#### WHAT YOU HAVE TO DO:
Below are entries. Give back exactly the lines from the one containing "To execute command" through the one containing "efforts are calculated", inclusive, without the pictures.

#### WORKING DATA:

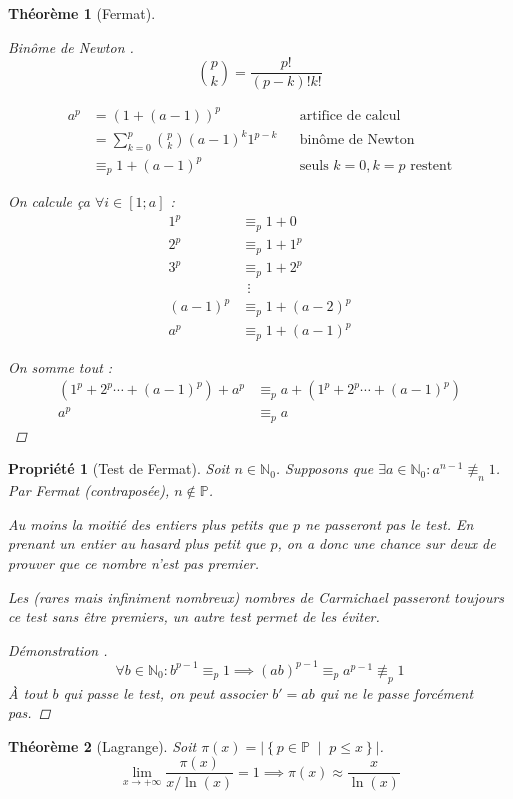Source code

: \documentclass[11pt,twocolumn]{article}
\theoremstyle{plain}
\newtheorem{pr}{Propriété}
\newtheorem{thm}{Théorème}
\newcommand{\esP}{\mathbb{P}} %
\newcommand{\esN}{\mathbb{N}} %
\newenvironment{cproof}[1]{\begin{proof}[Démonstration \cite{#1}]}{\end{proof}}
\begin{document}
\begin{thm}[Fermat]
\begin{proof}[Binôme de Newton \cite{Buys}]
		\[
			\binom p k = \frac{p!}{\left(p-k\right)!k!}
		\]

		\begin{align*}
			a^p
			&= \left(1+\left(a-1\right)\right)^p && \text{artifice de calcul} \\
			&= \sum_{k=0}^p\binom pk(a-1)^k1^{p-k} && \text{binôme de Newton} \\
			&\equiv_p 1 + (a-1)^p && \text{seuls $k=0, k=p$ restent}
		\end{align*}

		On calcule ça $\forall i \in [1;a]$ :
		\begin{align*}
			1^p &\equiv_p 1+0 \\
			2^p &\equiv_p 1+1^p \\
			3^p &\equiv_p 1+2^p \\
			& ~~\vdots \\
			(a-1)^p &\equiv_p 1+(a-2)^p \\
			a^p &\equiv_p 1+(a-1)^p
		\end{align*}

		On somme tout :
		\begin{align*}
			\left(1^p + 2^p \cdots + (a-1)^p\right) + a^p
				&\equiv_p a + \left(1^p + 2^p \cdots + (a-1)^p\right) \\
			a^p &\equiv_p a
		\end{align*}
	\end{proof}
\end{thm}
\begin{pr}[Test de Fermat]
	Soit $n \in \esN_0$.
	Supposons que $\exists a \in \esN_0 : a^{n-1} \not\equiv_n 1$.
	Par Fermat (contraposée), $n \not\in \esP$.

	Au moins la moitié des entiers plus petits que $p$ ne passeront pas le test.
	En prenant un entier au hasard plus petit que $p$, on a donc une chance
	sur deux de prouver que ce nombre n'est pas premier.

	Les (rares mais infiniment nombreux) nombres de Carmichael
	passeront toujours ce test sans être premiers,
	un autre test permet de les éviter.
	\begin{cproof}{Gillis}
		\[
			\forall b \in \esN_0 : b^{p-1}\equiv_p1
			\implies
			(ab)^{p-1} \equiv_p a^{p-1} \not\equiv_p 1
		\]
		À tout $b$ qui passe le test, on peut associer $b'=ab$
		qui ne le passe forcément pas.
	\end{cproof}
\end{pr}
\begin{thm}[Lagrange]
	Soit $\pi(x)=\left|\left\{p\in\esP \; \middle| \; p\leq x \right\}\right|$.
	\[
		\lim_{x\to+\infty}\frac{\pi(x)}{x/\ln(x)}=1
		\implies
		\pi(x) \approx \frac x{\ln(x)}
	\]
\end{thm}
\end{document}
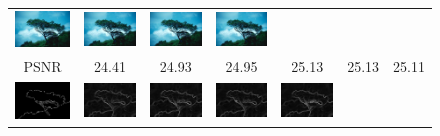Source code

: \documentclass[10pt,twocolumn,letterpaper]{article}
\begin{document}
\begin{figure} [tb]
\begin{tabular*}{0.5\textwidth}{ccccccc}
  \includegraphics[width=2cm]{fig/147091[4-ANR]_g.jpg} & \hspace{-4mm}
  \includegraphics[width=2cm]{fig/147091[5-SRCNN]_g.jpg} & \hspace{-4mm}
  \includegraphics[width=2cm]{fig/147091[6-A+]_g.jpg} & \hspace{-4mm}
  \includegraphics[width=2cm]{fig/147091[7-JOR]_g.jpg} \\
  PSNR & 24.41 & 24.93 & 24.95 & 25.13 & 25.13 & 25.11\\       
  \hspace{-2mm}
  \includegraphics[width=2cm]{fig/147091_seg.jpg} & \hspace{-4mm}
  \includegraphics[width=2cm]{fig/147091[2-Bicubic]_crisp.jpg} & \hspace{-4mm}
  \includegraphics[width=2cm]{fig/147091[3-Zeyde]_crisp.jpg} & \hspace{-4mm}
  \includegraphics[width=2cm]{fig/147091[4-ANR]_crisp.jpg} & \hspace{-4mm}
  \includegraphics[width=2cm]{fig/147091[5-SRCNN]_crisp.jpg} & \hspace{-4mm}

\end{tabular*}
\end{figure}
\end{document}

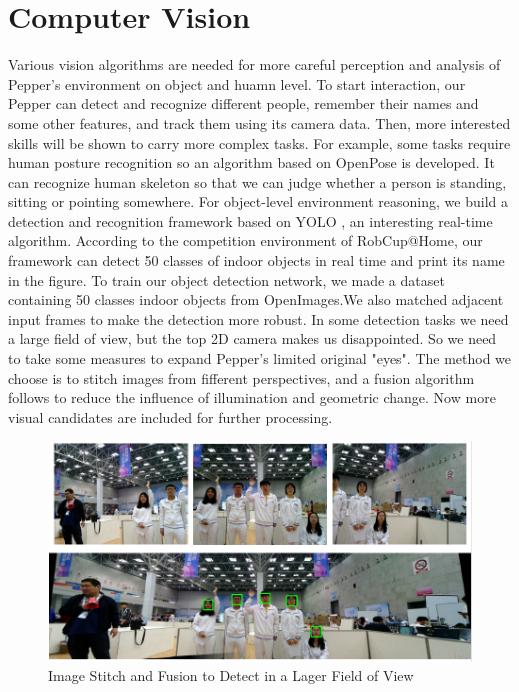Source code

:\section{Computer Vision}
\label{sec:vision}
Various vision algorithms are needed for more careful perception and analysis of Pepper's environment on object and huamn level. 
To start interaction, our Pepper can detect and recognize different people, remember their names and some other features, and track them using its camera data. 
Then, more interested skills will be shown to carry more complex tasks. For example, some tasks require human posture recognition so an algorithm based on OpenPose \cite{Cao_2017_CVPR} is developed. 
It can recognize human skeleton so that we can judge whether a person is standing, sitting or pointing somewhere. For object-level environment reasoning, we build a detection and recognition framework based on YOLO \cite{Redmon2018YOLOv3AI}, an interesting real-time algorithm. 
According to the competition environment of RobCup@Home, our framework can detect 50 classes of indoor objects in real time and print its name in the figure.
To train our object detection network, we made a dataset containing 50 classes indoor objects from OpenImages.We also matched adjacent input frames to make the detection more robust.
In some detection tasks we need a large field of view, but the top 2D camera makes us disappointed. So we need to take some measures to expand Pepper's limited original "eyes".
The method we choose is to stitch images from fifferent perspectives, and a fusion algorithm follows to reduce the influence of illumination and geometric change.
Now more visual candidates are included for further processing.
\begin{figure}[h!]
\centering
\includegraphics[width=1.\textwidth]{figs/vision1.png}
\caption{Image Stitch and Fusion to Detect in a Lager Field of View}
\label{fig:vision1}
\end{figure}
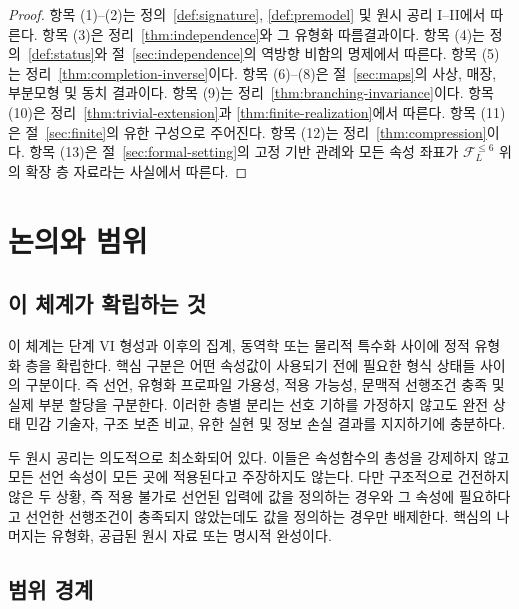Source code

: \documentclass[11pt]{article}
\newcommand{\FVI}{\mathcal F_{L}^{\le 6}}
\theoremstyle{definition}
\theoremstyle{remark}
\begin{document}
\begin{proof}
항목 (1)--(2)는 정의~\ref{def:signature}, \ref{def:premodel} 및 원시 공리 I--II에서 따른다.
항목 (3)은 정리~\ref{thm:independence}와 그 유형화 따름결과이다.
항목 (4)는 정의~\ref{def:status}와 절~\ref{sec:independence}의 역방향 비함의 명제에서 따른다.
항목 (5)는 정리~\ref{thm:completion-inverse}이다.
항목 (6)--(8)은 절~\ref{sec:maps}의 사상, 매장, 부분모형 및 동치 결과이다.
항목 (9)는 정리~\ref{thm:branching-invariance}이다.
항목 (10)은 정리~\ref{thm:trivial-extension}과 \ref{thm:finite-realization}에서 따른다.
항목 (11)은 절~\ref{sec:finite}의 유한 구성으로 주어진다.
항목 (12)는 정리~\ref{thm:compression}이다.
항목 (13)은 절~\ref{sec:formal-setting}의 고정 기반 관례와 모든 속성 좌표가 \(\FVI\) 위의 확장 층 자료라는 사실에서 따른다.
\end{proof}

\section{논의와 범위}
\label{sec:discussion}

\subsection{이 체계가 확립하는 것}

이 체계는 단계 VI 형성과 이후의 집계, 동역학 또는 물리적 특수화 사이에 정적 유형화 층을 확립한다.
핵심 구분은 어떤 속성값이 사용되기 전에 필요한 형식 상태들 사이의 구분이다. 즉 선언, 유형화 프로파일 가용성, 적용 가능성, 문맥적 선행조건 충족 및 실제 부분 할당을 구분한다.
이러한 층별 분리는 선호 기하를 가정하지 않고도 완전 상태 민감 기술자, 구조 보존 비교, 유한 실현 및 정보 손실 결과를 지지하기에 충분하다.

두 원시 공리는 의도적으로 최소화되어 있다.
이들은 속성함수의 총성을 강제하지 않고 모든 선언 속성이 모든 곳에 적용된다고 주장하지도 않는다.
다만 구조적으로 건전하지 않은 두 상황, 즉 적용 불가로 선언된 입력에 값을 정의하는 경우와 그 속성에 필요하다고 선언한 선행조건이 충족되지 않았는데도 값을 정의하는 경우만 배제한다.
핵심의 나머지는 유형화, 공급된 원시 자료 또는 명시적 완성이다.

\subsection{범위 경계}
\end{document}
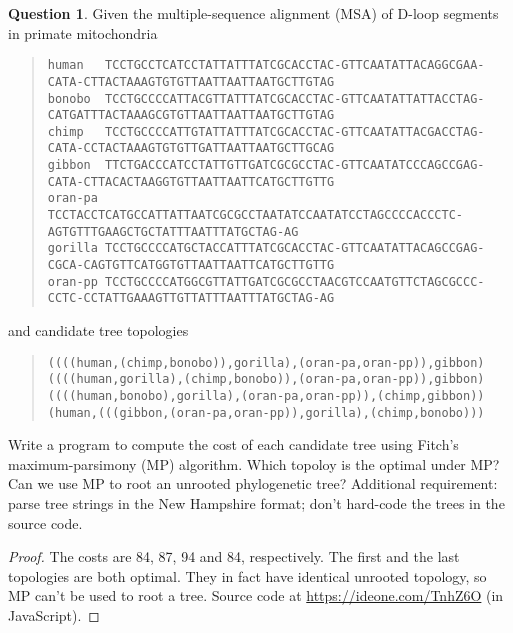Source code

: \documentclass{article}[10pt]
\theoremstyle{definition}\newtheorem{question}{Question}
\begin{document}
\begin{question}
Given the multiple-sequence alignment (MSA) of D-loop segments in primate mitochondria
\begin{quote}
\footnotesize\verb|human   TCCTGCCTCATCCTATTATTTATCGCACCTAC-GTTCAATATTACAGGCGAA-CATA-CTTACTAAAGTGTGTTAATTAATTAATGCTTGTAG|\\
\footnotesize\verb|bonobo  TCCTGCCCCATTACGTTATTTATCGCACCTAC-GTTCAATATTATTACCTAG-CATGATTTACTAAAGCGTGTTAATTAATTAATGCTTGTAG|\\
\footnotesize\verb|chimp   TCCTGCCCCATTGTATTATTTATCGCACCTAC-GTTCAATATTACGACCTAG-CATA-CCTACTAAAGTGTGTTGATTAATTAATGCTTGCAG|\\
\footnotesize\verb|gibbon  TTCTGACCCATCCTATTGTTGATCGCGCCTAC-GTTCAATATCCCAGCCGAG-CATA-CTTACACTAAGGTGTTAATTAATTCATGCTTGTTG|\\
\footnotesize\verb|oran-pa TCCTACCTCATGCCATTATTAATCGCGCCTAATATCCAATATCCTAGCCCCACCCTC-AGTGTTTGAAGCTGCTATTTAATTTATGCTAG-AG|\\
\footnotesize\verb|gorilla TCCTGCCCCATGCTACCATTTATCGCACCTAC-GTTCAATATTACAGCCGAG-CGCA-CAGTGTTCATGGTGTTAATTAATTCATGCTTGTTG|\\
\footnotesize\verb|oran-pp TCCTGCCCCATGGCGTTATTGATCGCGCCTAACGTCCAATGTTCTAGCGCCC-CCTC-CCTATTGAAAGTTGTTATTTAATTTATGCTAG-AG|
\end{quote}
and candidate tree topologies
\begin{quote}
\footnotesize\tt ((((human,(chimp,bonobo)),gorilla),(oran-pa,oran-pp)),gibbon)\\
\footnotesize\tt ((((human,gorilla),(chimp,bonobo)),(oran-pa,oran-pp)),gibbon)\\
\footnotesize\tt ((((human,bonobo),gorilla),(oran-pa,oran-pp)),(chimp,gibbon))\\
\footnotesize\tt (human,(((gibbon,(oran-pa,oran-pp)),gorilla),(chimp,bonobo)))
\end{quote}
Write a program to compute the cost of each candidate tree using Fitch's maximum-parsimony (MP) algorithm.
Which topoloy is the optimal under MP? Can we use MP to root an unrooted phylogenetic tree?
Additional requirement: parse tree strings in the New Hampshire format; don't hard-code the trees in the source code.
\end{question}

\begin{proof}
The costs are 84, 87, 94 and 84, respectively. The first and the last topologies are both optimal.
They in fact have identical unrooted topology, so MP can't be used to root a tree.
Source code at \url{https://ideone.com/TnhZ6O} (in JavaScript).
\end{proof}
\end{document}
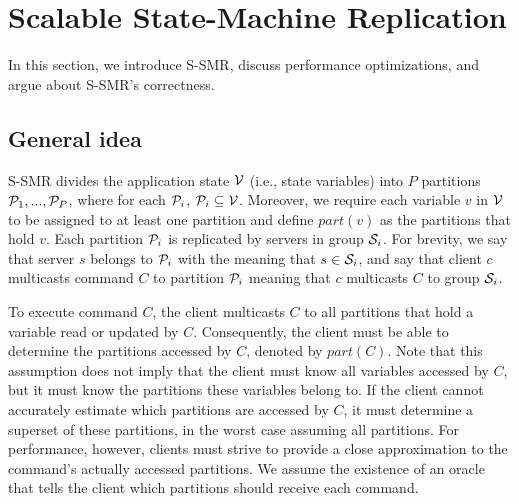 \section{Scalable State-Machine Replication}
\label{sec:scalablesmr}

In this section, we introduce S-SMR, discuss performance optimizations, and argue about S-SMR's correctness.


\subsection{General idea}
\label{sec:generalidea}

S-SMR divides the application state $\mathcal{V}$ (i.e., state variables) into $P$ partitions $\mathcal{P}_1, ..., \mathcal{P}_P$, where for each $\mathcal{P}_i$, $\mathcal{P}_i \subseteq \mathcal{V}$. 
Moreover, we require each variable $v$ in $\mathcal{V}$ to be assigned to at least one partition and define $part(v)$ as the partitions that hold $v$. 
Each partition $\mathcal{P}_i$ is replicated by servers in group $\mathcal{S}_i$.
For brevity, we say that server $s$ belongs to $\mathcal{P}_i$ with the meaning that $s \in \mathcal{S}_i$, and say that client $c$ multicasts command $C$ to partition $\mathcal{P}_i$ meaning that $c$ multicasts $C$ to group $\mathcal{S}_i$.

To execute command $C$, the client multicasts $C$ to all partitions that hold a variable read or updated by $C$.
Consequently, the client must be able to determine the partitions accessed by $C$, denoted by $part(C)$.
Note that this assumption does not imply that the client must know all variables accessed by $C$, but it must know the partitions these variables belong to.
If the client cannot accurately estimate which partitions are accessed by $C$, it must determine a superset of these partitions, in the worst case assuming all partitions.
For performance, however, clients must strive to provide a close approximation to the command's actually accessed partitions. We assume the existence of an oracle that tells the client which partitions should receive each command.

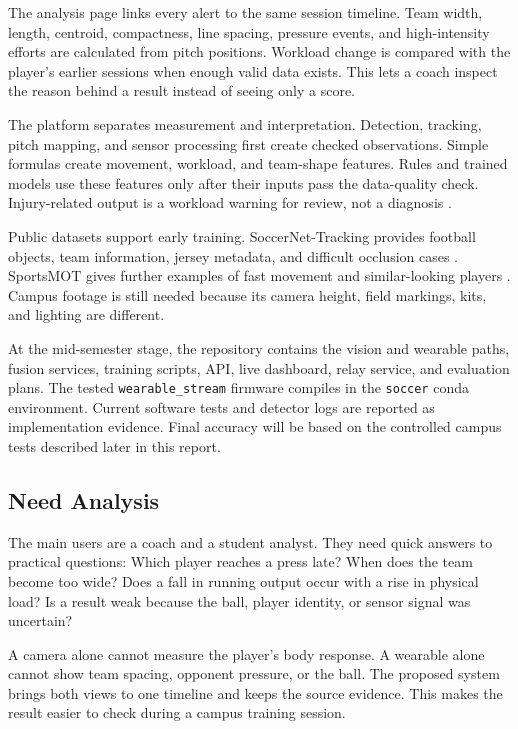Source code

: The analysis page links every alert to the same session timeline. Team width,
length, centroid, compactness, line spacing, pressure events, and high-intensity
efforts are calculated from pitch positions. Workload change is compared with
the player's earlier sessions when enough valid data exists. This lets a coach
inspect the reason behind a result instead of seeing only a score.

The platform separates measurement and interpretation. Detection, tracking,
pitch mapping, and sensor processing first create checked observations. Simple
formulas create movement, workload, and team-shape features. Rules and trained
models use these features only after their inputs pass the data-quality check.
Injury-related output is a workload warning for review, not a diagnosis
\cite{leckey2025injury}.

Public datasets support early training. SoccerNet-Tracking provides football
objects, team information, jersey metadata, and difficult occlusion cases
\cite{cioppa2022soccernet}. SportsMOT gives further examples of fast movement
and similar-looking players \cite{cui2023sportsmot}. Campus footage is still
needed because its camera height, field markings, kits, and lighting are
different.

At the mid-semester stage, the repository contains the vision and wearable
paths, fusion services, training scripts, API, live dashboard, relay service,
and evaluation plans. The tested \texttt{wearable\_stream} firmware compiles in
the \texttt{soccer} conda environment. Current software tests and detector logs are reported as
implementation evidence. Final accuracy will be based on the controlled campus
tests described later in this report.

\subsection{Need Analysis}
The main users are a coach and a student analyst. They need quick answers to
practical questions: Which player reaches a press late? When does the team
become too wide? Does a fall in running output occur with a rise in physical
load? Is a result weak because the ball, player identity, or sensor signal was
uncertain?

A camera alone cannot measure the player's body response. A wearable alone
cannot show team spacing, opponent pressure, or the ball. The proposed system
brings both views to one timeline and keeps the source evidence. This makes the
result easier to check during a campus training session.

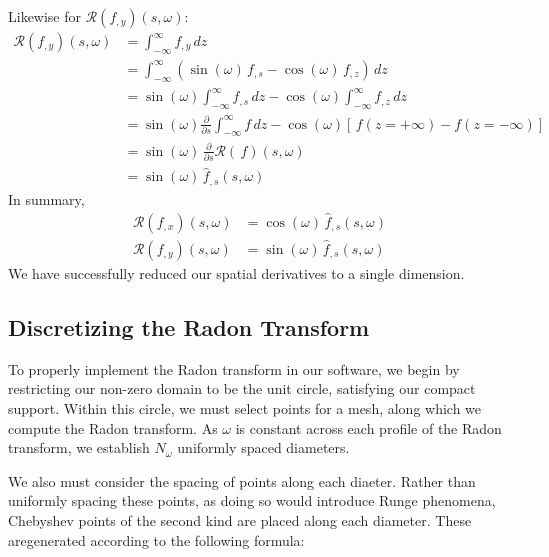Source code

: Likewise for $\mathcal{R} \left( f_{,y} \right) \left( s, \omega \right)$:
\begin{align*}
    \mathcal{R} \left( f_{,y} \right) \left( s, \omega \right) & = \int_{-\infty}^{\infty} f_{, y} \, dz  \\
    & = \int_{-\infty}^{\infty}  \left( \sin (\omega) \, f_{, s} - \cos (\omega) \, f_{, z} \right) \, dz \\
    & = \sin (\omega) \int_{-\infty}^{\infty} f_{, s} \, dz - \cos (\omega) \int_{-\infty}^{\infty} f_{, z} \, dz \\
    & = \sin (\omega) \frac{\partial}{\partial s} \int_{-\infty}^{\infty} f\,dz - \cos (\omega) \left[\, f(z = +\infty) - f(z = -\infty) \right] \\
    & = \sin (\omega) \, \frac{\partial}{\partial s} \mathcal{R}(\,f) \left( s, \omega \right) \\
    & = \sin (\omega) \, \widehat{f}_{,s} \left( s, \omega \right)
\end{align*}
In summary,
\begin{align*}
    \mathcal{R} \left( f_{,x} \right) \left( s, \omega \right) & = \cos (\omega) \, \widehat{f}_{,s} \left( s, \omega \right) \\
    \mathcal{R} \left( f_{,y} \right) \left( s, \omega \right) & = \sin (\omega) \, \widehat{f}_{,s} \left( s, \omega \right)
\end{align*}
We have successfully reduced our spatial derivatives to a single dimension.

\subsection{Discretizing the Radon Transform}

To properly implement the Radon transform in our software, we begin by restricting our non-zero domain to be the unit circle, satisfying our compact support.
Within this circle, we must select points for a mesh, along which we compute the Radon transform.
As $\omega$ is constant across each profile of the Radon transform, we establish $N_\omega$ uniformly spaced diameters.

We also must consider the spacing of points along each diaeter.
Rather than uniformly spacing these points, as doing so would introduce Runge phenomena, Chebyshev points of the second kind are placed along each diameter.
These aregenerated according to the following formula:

#### SOLUTION FOR THIS TASK:
To execute command $C$, the client multicasts $C$ to all partitions that hold a variable read or updated by $C$.
Consequently, the client must be able to determine the partitions accessed by $C$, denoted by $part(C)$.
Note that this assumption does not imply that the client must know all variables accessed by $C$, but it must know the partitions these variables belong to.
If the client cannot accurately estimate which partitions are accessed by $C$, it must determine a superset of these partitions, in the worst case assuming all partitions.
For performance, however, clients must strive to provide a close approximation to the command's actually accessed partitions. We assume the existence of an oracle that tells the client which partitions should receive each command.

Source code

: The analysis page links every alert to the same session timeline. Team width,
length, centroid, compactness, line spacing, pressure events, and high-intensity
efforts are calculated from pitch positions. Workload change is compared with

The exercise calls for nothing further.